Start of Data to examine

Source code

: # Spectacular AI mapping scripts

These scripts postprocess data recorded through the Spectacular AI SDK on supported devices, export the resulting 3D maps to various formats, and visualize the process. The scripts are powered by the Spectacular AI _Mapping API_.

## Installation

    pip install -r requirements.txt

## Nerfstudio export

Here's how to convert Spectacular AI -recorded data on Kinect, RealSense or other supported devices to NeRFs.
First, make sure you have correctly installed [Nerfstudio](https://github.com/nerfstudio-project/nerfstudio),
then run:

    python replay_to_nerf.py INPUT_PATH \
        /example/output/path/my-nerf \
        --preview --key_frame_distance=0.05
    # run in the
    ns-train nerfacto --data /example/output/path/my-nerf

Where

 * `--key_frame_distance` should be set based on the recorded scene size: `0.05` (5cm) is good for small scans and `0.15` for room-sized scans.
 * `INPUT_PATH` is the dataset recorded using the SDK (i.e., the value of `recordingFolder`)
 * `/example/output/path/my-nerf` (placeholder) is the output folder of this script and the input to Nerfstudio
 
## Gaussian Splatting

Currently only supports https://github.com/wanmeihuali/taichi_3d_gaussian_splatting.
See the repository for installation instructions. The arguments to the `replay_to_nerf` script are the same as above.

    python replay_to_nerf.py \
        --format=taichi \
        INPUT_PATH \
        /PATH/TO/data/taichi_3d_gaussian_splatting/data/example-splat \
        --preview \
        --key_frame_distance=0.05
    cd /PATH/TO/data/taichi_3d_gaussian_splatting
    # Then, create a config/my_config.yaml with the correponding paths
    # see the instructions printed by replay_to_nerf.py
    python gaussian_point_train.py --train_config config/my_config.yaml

End of Data to examine

- **Instructions to follow**
Please write out, exactly as they appear, only the lines from the one holding "# Then, create" through the end of the data.

- **Task result**
    # Then, create a config/my_config.yaml with the correponding paths
    # see the instructions printed by replay_to_nerf.py
    python gaussian_point_train.py --train_config config/my_config.yaml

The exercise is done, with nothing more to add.